Masters Men at Peachtree: Chelanga Runs Away With It
- Sam Chelanga, 41, wins Masters Men in 29:52 — a 4:48/mi average that left the field nearly five and a half minutes behind.
- Second and third separated by one second: James Thompson (35:25) edged Christopher Harris (35:26) for the runner-up spot in a field of 11,290.
- Harris, 56, the oldest on the podium, climbed from well outside the top 150 men's finishers at the midpoint to 109th by the finish — the most aggressive second-half surge among the top finishers.
- Positions 14–16 finished in the same clock second (37:09), with Gary Moore, Rob Tabor, and Sean Reilly packed together deep in the results.
Sam Chelanga made this race look like a different event entirely. Running 4:48 per mile through Atlanta's July humidity — 75°F, 68% moisture in the air — the 41-year-old from Fayetteville held a measured position around 20th among the men's field throughout, then closed with the 17th-fastest split of the 4M-to-5M stretch to seal the win. His 29:52 stands nearly 5:33 clear of second place. That is not a close Masters Men race; that is a statement.
Behind him, the real drama was a one-second battle for the podium. Thompson, 42, came through the first half in solid position but gradually faded through the men's field as the miles wore on, ultimately finishing 107th among the men. Harris, 56, told the opposite story — he was 156th among men at the first checkpoint and kept climbing, posting the 76th-fastest split of the final mile-plus to arrive at 109th and claim third in the Masters Men field by a single tick of the clock. At 56, he's the oldest finisher on this podium and arguably its most compelling performer.

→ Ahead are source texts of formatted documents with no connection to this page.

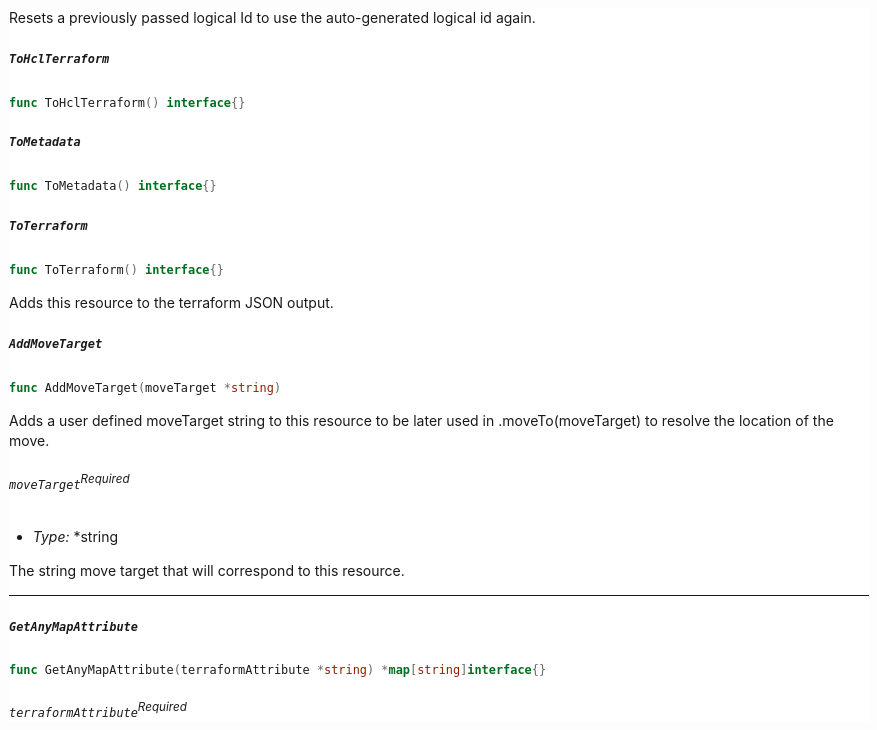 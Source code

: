 Resets a previously passed logical Id to use the auto-generated logical id again.

##### `ToHclTerraform` <a name="ToHclTerraform" id="@cdktf/provider-databricks.mlflowWebhook.MlflowWebhook.toHclTerraform"></a>

```go
func ToHclTerraform() interface{}
```

##### `ToMetadata` <a name="ToMetadata" id="@cdktf/provider-databricks.mlflowWebhook.MlflowWebhook.toMetadata"></a>

```go
func ToMetadata() interface{}
```

##### `ToTerraform` <a name="ToTerraform" id="@cdktf/provider-databricks.mlflowWebhook.MlflowWebhook.toTerraform"></a>

```go
func ToTerraform() interface{}
```

Adds this resource to the terraform JSON output.

##### `AddMoveTarget` <a name="AddMoveTarget" id="@cdktf/provider-databricks.mlflowWebhook.MlflowWebhook.addMoveTarget"></a>

```go
func AddMoveTarget(moveTarget *string)
```

Adds a user defined moveTarget string to this resource to be later used in .moveTo(moveTarget) to resolve the location of the move.

###### `moveTarget`<sup>Required</sup> <a name="moveTarget" id="@cdktf/provider-databricks.mlflowWebhook.MlflowWebhook.addMoveTarget.parameter.moveTarget"></a>

- *Type:* *string

The string move target that will correspond to this resource.

---

##### `GetAnyMapAttribute` <a name="GetAnyMapAttribute" id="@cdktf/provider-databricks.mlflowWebhook.MlflowWebhook.getAnyMapAttribute"></a>

```go
func GetAnyMapAttribute(terraformAttribute *string) *map[string]interface{}
```

###### `terraformAttribute`<sup>Required</sup> <a name="terraformAttribute" id="@cdktf/provider-databricks.mlflowWebhook.MlflowWebhook.getAnyMapAttribute.parameter.terraformAttribute"></a>
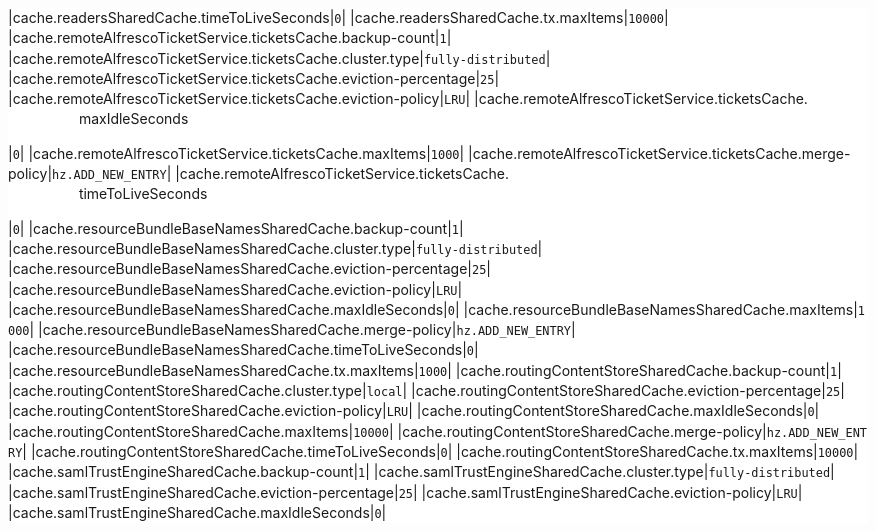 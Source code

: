 |cache.readersSharedCache.timeToLiveSeconds|`0`|
|cache.readersSharedCache.tx.maxItems|`10000`|
|cache.remoteAlfrescoTicketService.ticketsCache.backup-count|`1`|
|cache.remoteAlfrescoTicketService.ticketsCache.cluster.type|`fully-distributed`|
|cache.remoteAlfrescoTicketService.ticketsCache.eviction-percentage|`25`|
|cache.remoteAlfrescoTicketService.ticketsCache.eviction-policy|`LRU`|
|cache.remoteAlfrescoTicketService.ticketsCache.  
                   maxIdleSeconds

|`0`|
|cache.remoteAlfrescoTicketService.ticketsCache.maxItems|`1000`|
|cache.remoteAlfrescoTicketService.ticketsCache.merge-policy|`hz.ADD_NEW_ENTRY`|
|cache.remoteAlfrescoTicketService.ticketsCache.  
                   timeToLiveSeconds

|`0`|
|cache.resourceBundleBaseNamesSharedCache.backup-count|`1`|
|cache.resourceBundleBaseNamesSharedCache.cluster.type|`fully-distributed`|
|cache.resourceBundleBaseNamesSharedCache.eviction-percentage|`25`|
|cache.resourceBundleBaseNamesSharedCache.eviction-policy|`LRU`|
|cache.resourceBundleBaseNamesSharedCache.maxIdleSeconds|`0`|
|cache.resourceBundleBaseNamesSharedCache.maxItems|`1000`|
|cache.resourceBundleBaseNamesSharedCache.merge-policy|`hz.ADD_NEW_ENTRY`|
|cache.resourceBundleBaseNamesSharedCache.timeToLiveSeconds|`0`|
|cache.resourceBundleBaseNamesSharedCache.tx.maxItems|`1000`|
|cache.routingContentStoreSharedCache.backup-count|`1`|
|cache.routingContentStoreSharedCache.cluster.type|`local`|
|cache.routingContentStoreSharedCache.eviction-percentage|`25`|
|cache.routingContentStoreSharedCache.eviction-policy|`LRU`|
|cache.routingContentStoreSharedCache.maxIdleSeconds|`0`|
|cache.routingContentStoreSharedCache.maxItems|`10000`|
|cache.routingContentStoreSharedCache.merge-policy|`hz.ADD_NEW_ENTRY`|
|cache.routingContentStoreSharedCache.timeToLiveSeconds|`0`|
|cache.routingContentStoreSharedCache.tx.maxItems|`10000`|
|cache.samlTrustEngineSharedCache.backup-count|`1`|
|cache.samlTrustEngineSharedCache.cluster.type|`fully-distributed`|
|cache.samlTrustEngineSharedCache.eviction-percentage|`25`|
|cache.samlTrustEngineSharedCache.eviction-policy|`LRU`|
|cache.samlTrustEngineSharedCache.maxIdleSeconds|`0`| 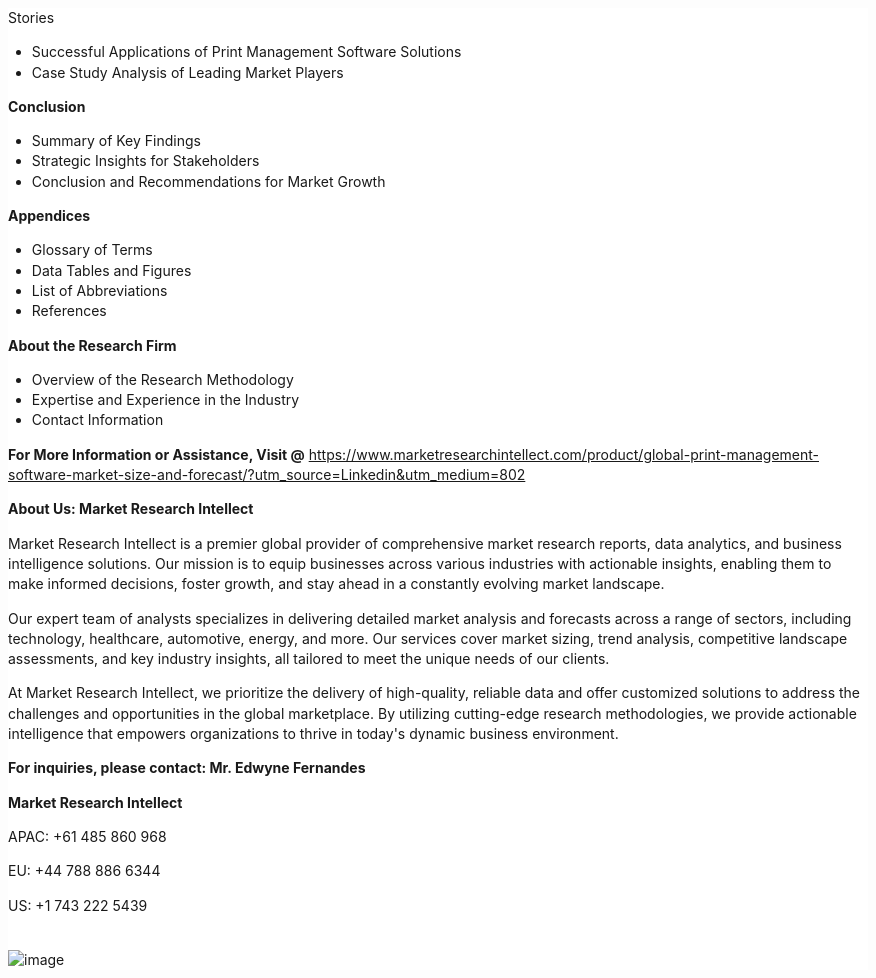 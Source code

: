 Stories</strong></p><ul><li>Successful Applications of Print Management Software Solutions</li><li>Case Study Analysis of Leading Market Players</li></ul><p><strong>Conclusion</strong></p><ul><li>Summary of Key Findings</li><li>Strategic Insights for Stakeholders</li><li>Conclusion and Recommendations for Market Growth</li></ul><p><strong>Appendices</strong></p><ul><li>Glossary of Terms</li><li>Data Tables and Figures</li><li>List of Abbreviations</li><li>References</li></ul><p><strong>About the Research Firm</strong></p><ul><li>Overview of the Research Methodology</li><li>Expertise and Experience in the Industry</li><li>Contact Information</li></ul></div><div class="article-main__content" data-test-id="publishing-text-block"><p><span class="font-[700]"><strong>For More Information or Assistance, Visit @</strong>&nbsp;<a href="https://www.marketresearchintellect.com/product/global-print-management-software-market-size-and-forecast/?utm_source=Linkedin&utm_medium=802">https://www.marketresearchintellect.com/product/global-print-management-software-market-size-and-forecast/?utm_source=Linkedin&utm_medium=802</a></span></p><p><strong>About Us: Market Research Intellect</strong></p><p>Market Research Intellect is a premier global provider of comprehensive market research reports, data analytics, and business intelligence solutions. Our mission is to equip businesses across various industries with actionable insights, enabling them to make informed decisions, foster growth, and stay ahead in a constantly evolving market landscape.</p><p>Our expert team of analysts specializes in delivering detailed market analysis and forecasts across a range of sectors, including technology, healthcare, automotive, energy, and more. Our services cover market sizing, trend analysis, competitive landscape assessments, and key industry insights, all tailored to meet the unique needs of our clients.</p><p>At Market Research Intellect, we prioritize the delivery of high-quality, reliable data and offer customized solutions to address the challenges and opportunities in the global marketplace. By utilizing cutting-edge research methodologies, we provide actionable intelligence that empowers organizations to thrive in today's dynamic business environment.</p><p><strong>For inquiries, please contact: Mr. Edwyne Fernandes</strong></p><p><strong>Market Research Intellect</strong></p><p>APAC: +61 485 860 968</p><p>EU: +44 788 886 6344</p><p>US: +1 743 222 5439</p></div><div class="article-main__content" data-test-id="publishing-text-block">&nbsp;</div>
![image](https://github.com/user-attachments/assets/f8d61025-089d-4a52-954a-734ee068f8c1)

Spots four through ten were a genuine pack race. Nathan Deeter (35:38) held fourth, with Jordan Kinley (36:21) and William Hennessy (36:34) rounding out the top six. Hennessy, Spence, and Heidenhain were separated by just eight seconds across 7th and 8th. Then came the 37:09 cluster — Moore, Tabor, and Reilly finishing in the same second, their exact order settled by timing precision invisible to the naked eye. In a Masters Men field of 11,290, that kind of density in the standings is a reminder of just how much racing was happening well behind Chelanga's dominant front-running.